The former has already happened: the Fed does no longer purchase government bonds through its quantitative easing program. However … the interest payments and repayments of principal of the in the past purchased US Treasuries are still being used by the Fed to roll-over and purchase new government debt, so quantitative easing is in fact still ongoing, even though it is on a far smaller scale.
The second element, normalizing the official rate, remains a distant dream. The bank has hiked interest rates, but at an extremely slow pace, much slower than the rate at which the Fed lowered interest rates. And everything points at the fact that borrowing costs will only increase very gradually in the future.
To conclude, we will take a closer look at the ECB. The bank must assure that the inflation rate remains below, but near 2 percent annually. When the bank began purchasing government and corporate bonds on a massive scale within the Eurozone, inflation was a bit below 0 percent and the risk of a recession was high.
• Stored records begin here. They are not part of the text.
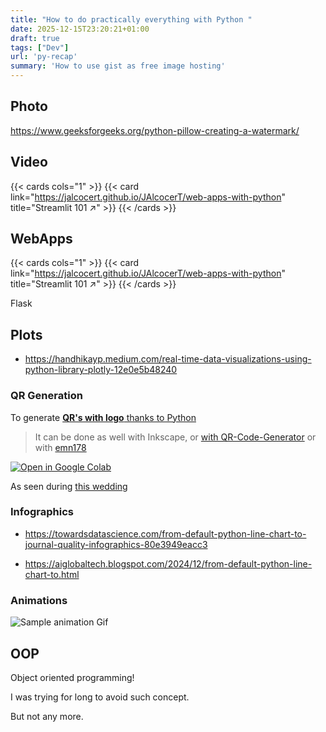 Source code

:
 ```yaml
---
title: "How to do practically everything with Python "
date: 2025-12-15T23:20:21+01:00
draft: true
tags: ["Dev"]
url: 'py-recap'
summary: 'How to use gist as free image hosting'
---
```



## Photo

https://www.geeksforgeeks.org/python-pillow-creating-a-watermark/

## Video

{{< cards cols="1" >}}
  {{< card link="https://jalcocert.github.io/JAlcocerT/web-apps-with-python" title="Streamlit 101 ↗" >}}
{{< /cards >}}

## WebApps

{{< cards cols="1" >}}
  {{< card link="https://jalcocert.github.io/JAlcocerT/web-apps-with-python" title="Streamlit 101 ↗" >}}
{{< /cards >}}

Flask

## Plots

* https://handhikayp.medium.com/real-time-data-visualizations-using-python-library-plotly-12e0e5b48240

### QR Generation

To generate [**QR's with logo** thanks to Python](https://github.com/JAlcocerT/JAlcocerT/blob/main/Z_TestingLanguages/Z_Python/QR_generation.ipynb) 

> It can be done as well with Inkscape, or [with QR-Code-Generator](https://github.com/nayuki/QR-Code-generator) or with [emn178](https://emn178.github.io/online-tools/qr-code/generator/)

[![Open in Google Colab](https://colab.research.google.com/assets/colab-badge.svg)](https://colab.research.google.com/github/JAlcocerT/JAlcocerT/blob/main/Z_TestingLanguages/Z_Python/QR_generation.ipynb)

As seen during [this wedding](https://jalcocert.github.io/JAlcocerT/software-for-weddings/#what-i-learnt)



### Infographics

* https://towardsdatascience.com/from-default-python-line-chart-to-journal-quality-infographics-80e3949eacc3

* https://aiglobaltech.blogspot.com/2024/12/from-default-python-line-chart-to.html

### Animations

![Sample animation Gif](/blog_img/dev/503.gif)


## OOP

Object oriented programming!

I was trying for long to avoid such concept.

But not any more. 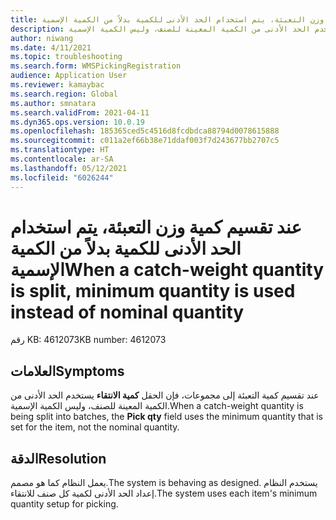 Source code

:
 ```yaml
---
title: عند تقسيم كمية وزن التعبئة، يتم استخدام الحد الأدنى للكمية بدلاً من الكمية الإسمية
description: عند تقسيم كمية التعبئة إلى مجموعات، فإن الحقل كمية الانتقاء يستخدم الحد الأدنى من الكمية المعينة للصنف، وليس الكمية الإسمية.
author: niwang
ms.date: 4/11/2021
ms.topic: troubleshooting
ms.search.form: WMSPickingRegistration
audience: Application User
ms.reviewer: kamaybac
ms.search.region: Global
ms.author: smnatara
ms.search.validFrom: 2021-04-11
ms.dyn365.ops.version: 10.0.19
ms.openlocfilehash: 185365ced5c4516d8fcdbdca88794d0078615888
ms.sourcegitcommit: c011a2ef66b38e71ddaf003f7d243677bb2707c5
ms.translationtype: HT
ms.contentlocale: ar-SA
ms.lasthandoff: 05/12/2021
ms.locfileid: "6026244"
---
```

# <a name="when-a-catch-weight-quantity-is-split-minimum-quantity-is-used-instead-of-nominal-quantity"></a><span data-ttu-id="a9f96-103">عند تقسيم كمية وزن التعبئة، يتم استخدام الحد الأدنى للكمية بدلاً من الكمية الإسمية</span><span class="sxs-lookup"><span data-stu-id="a9f96-103">When a catch-weight quantity is split, minimum quantity is used instead of nominal quantity</span></span>

<span data-ttu-id="a9f96-104">رقم KB: 4612073</span><span class="sxs-lookup"><span data-stu-id="a9f96-104">KB number: 4612073</span></span>

## <a name="symptoms"></a><span data-ttu-id="a9f96-105">العلامات</span><span class="sxs-lookup"><span data-stu-id="a9f96-105">Symptoms</span></span>

<span data-ttu-id="a9f96-106">عند تقسيم كمية التعبئة إلى مجموعات، فإن الحقل **كمية الانتقاء** يستخدم الحد الأدنى من الكمية المعينة للصنف، وليس الكمية الإسمية.</span><span class="sxs-lookup"><span data-stu-id="a9f96-106">When a catch-weight quantity is being split into batches, the **Pick qty** field uses the minimum quantity that is set for the item, not the nominal quantity.</span></span>

## <a name="resolution"></a><span data-ttu-id="a9f96-107">الدقة</span><span class="sxs-lookup"><span data-stu-id="a9f96-107">Resolution</span></span>

<span data-ttu-id="a9f96-108">يعمل النظام كما هو مصمم.</span><span class="sxs-lookup"><span data-stu-id="a9f96-108">The system is behaving as designed.</span></span> <span data-ttu-id="a9f96-109">يستخدم النظام إعداد الحد الأدنى لكمية كل صنف للانتقاء.</span><span class="sxs-lookup"><span data-stu-id="a9f96-109">The system uses each item's minimum quantity setup for picking.</span></span>

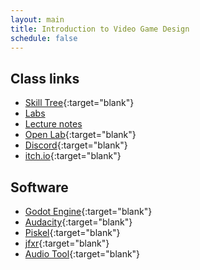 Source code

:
 ```yaml
---
layout: main
title: Introduction to Video Game Design
schedule: false
---
```


## Class links
- [Skill Tree](skill_tree){:target="blank"}
- [Labs](labs)
- [Lecture notes](notes)
- [Open Lab](https://openlab.bmcc.cuny.edu/mmp-270-fall-2021/){:target="blank"}
- [Discord](https://discord.com/invite/YTNKaWr7VA){:target="blank"}
- [itch.io](https://itch.io/){:target="blank"}

## Software
- [Godot Engine](https://godotengine.org/){:target="blank"}
- [Audacity](https://www.audacityteam.org/){:target="blank"}
- [Piskel](https://www.piskelapp.com/){:target="blank"}
- [jfxr](https://jfxr.frozenfractal.com/){:target="blank"}
- [Audio Tool](https://www.audiotool.com/app){:target="blank"} 
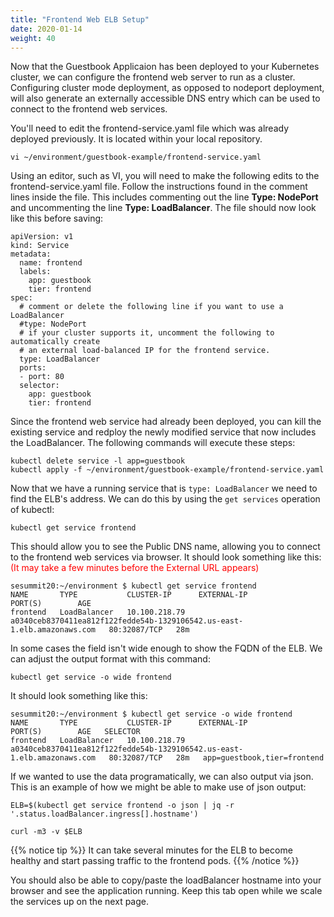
 ```yaml
---
title: "Frontend Web ELB Setup"
date: 2020-01-14
weight: 40
---
```


Now that the Guestbook Applicaion has been deployed to your Kubernetes cluster, we can configure the frontend web server to run as a cluster.  Configuring cluster mode deployment, as opposed to nodeport deployment, will also generate an externally accessible DNS entry which can be used to connect to the frontend web services.

You'll need to edit the frontend-service.yaml file which was already deployed previously. It is located within your local repository.

```
vi ~/environment/guestbook-example/frontend-service.yaml
```

Using an editor, such as VI, you will need to make the following edits to the frontend-service.yaml file. Follow the instructions found in the comment lines inside the file.  This includes commenting out the line <b>Type: NodePort</b> and uncommenting the line <b>Type: LoadBalancer</b>.  The file should now look like this before saving:

```
apiVersion: v1
kind: Service
metadata:
  name: frontend
  labels:
    app: guestbook
    tier: frontend
spec:
  # comment or delete the following line if you want to use a LoadBalancer
  #type: NodePort
  # if your cluster supports it, uncomment the following to automatically create
  # an external load-balanced IP for the frontend service.
  type: LoadBalancer
  ports:
  - port: 80
  selector:
    app: guestbook
    tier: frontend                     
```

Since the frontend web service had already been deployed, you can kill the existing service and redploy the newly modified service that now includes the LoadBalancer. The following commands will execute these steps:
```
kubectl delete service -l app=guestbook
kubectl apply -f ~/environment/guestbook-example/frontend-service.yaml

```

Now that we have a running service that is `type: LoadBalancer` we need to find
the ELB's address.  We can do this by using the `get services` operation of kubectl:

```
kubectl get service frontend
```
This should allow you to see the Public DNS name, allowing you to connect to the frontend web services via browser.
It should look something like this:<font color=red>(It may take a few minutes before the External URL appears)</font>
```
sesummit20:~/environment $ kubectl get service frontend
NAME       TYPE           CLUSTER-IP      EXTERNAL-IP                                                               PORT(S)        AGE
frontend   LoadBalancer   10.100.218.79   a0340ceb8370411ea812f122fedde54b-1329106542.us-east-1.elb.amazonaws.com   80:32087/TCP   28m
```

In some cases the field isn't wide enough to show the FQDN of the ELB. We can adjust the
output format with this command:
```
kubectl get service -o wide frontend
```
It should look something like this:
```
sesummit20:~/environment $ kubectl get service -o wide frontend
NAME       TYPE           CLUSTER-IP      EXTERNAL-IP                                                               PORT(S)        AGE   SELECTOR
frontend   LoadBalancer   10.100.218.79   a0340ceb8370411ea812f122fedde54b-1329106542.us-east-1.elb.amazonaws.com   80:32087/TCP   28m   app=guestbook,tier=frontend
```

If we wanted to use the data programatically, we can also output via json. This is
an example of how we might be able to make use of json output:
```
ELB=$(kubectl get service frontend -o json | jq -r '.status.loadBalancer.ingress[].hostname')

curl -m3 -v $ELB
```
{{% notice tip %}}
It can take several minutes for the ELB to become healthy and start passing traffic to the frontend pods.
{{% /notice %}}

You should also be able to copy/paste the loadBalancer hostname into your browser and see the application running.
Keep this tab open while we scale the services up on the next page.
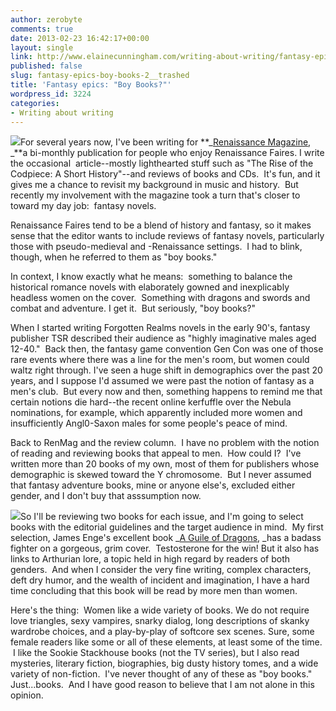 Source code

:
 ```yaml
---
author: zerobyte
comments: true
date: 2013-02-23 16:42:17+00:00
layout: single
link: http://www.elainecunningham.com/writing-about-writing/fantasy-epics-boy-books-2__trashed/
published: false
slug: fantasy-epics-boy-books-2__trashed
title: 'Fantasy epics: "Boy Books?"'
wordpress_id: 3224
categories:
- Writing about writing
---
```


[![](http://www.elainecunningham.com/wp-content/uploads/2013/02/RenMag-232x300.gif)](http://www.elainecunningham.com/wp-content/uploads/2013/02/RenMag.gif)For several years now, I've been writing for **_[Renaissance Magazine](http://www.renaissancemagazine.com/), _**a bi-monthly publication for people who enjoy Renaissance Faires. I write the occasional  article--mostly lighthearted stuff such as "The Rise of the Codpiece: A Short History"--and reviews of books and CDs.  It's fun, and it gives me a chance to revisit my background in music and history.  But recently my involvement with the magazine took a turn that's closer to toward my day job:  fantasy novels.

Renaissance Faires tend to be a blend of history and fantasy, so it makes sense that the editor wants to include reviews of fantasy novels, particularly those with pseudo-medieval and -Renaissance settings.  I had to blink, though, when he referred to them as "boy books."

In context, I know exactly what he means:  something to balance the historical romance novels with elaborately gowned and inexplicably headless women on the cover.  Something with dragons and swords and combat and adventure. I get it.  But seriously, "boy books?"

When I started writing Forgotten Realms novels in the early 90's, fantasy publisher TSR described their audience as "highly imaginative males aged 12-40."  Back then, the fantasy game convention Gen Con was one of those rare events where there was a line for the men's room, but women could waltz right through. I've seen a huge shift in demographics over the past 20 years, and I suppose I'd assumed we were past the notion of fantasy as a men's club.  But every now and then, something happens to remind me that certain notions die hard--the recent online kerfuffle over the Nebula nominations, for example, which apparently included more women and insufficiently Angl0-Saxon males for some people's peace of mind.

Back to RenMag and the review column.  I have no problem with the notion of reading and reviewing books that appeal to men.  How could I?  I've written more than 20 books of my own, most of them for publishers whose demographic is skewed toward the Y chromosome.  But I never assumed that fantasy adventure books, mine or anyone else's, excluded either gender, and I don't buy that asssumption now.

[![](http://www.elainecunningham.com/wp-content/uploads/2013/02/A-Guile-of-Dragons-199x300.jpg)](http://www.elainecunningham.com/wp-content/uploads/2013/02/A-Guile-of-Dragons.jpg)So I'll be reviewing two books for each issue, and I'm going to select books with the editorial guidelines and the target audience in mind.  My first selection, James Enge's excellent book _[A Guile of Dragons](http://www.amazon.com/dp/1616146281/?tag=mh0b-20&hvadid=2011400391&ref=pd_sl_6zm39m2qmh_e), _has a badass fighter on a gorgeous, grim cover.  Testosterone for the win! But it also has links to Arthurian lore, a topic held in high regard by readers of both genders.  And when I consider the very fine writing, complex characters, deft dry humor, and the wealth of incident and imagination, I have a hard time concluding that this book will be read by more men than women.

Here's the thing:  Women like a wide variety of books. We do not require love triangles, sexy vampires, snarky dialog, long descriptions of skanky wardrobe choices, and a play-by-play of softcore sex scenes. Sure, some female readers like some or all of these elements, at least some of the time.  I like the Sookie Stackhouse books (not the TV series), but I also read mysteries, literary fiction, biographies, big dusty history tomes, and a wide variety of non-fiction.  I've never thought of any of these as "boy books." Just...books.  And I have good reason to believe that I am not alone in this opinion.
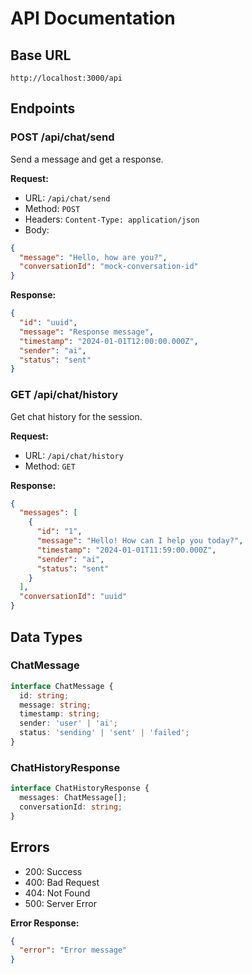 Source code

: # API Documentation

## Base URL

```
http://localhost:3000/api
```

## Endpoints

### POST /api/chat/send
Send a message and get a response.

**Request:**
- URL: `/api/chat/send`
- Method: `POST`
- Headers: `Content-Type: application/json`
- Body:
```json
{
  "message": "Hello, how are you?",
  "conversationId": "mock-conversation-id"
}
```

**Response:**
```json
{
  "id": "uuid",
  "message": "Response message",
  "timestamp": "2024-01-01T12:00:00.000Z",
  "sender": "ai",
  "status": "sent"
}
```

### GET /api/chat/history
Get chat history for the session.

**Request:**
- URL: `/api/chat/history`
- Method: `GET`

**Response:**
```json
{
  "messages": [
    {
      "id": "1",
      "message": "Hello! How can I help you today?",
      "timestamp": "2024-01-01T11:59:00.000Z",
      "sender": "ai",
      "status": "sent"
    }
  ],
  "conversationId": "uuid"
}
```

## Data Types

### ChatMessage
```typescript
interface ChatMessage {
  id: string;
  message: string;
  timestamp: string;
  sender: 'user' | 'ai';
  status: 'sending' | 'sent' | 'failed';
}
```

### ChatHistoryResponse
```typescript
interface ChatHistoryResponse {
  messages: ChatMessage[];
  conversationId: string;
}
```

## Errors

- 200: Success
- 400: Bad Request
- 404: Not Found
- 500: Server Error

**Error Response:**
```json
{
  "error": "Error message"
}
```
Now, however, annual inflation in the Eurozone stands at 1.9 percent and economic growth has been higher than in the US since the beginning of 2015. Yet, the ECB persists in keeping the official rate at 0 percent. And the bank even states that that rate can be lowered even further in the near future. That inflation of 2 percent – which, by the way, even according to the ECB´s very own economists will remain below but near 2 percent in the next two years – has been belittled by the bank by saying that if we exclude food and energy prices, inflation is not nearly as high. As if the common man, who the ECB (let´s not forget) supposedly serves, would even care: price inflation is price inflation. Irrespective of its causes, the cost of living is going up.Our First Line of Defense Has Been Wiped Out
In other words: the three most important central banks are, in my view, certainly not tightening their monetary policy “in time.” The ECB and the Bank of England have not even begun to tighten. Therefore, they are failing, per definition, to tighten the monetary reins sufficiently. And when they start to tighten monetary policy, the experiences with the Fed, ever since that bank ended her quantitative easing program, and the many statements by central bank board members in Frankfurt and London that this process will be very gradual, means that it is almost completely certain that the central bank will tighten at too weak a pace.
To be honest, it does not surprise me that the major central banks such as the Fed are neither in time nor tighten sufficiently in order to avoid an assault on the savings of millions of people who trust the banks.
In a speech at the beginning of January 2013, Ben Bernanke, the Chairman of the Fed at the time, answered a question from the audience by arguing that “the worst that the Fed can do, is to tighten too soon.” He said, thus, without explicitly stating it, that tightening too soon is the worst thing the bank can do. How do you as a central bank assure that you do not tighten too soon? Exactly, by being rather safe than sorry and tighten too late. That is what is happening right now.
And so, we are back at square root with the question whether a higher inflation than, let´s say, what we have been used to in the past thirty years, is likely? Assuming that inflation is always and everywhere a monetary phenomenon, that is, the consequence of maintaining an expansionary monetary policy for too long (or: print too long too much unbacked money), I think the odds are high that inflation in the future will be higher for an extensive period than what we are used to. The decline in purchasing power will be more serious than in the past. Mainly because our first line of defense, that is, the savings rate, is failing us, especially in the Eurozone: now and the coming years as well (I should organize a meeting for interested readers regarding this subject someday soon, I reckon).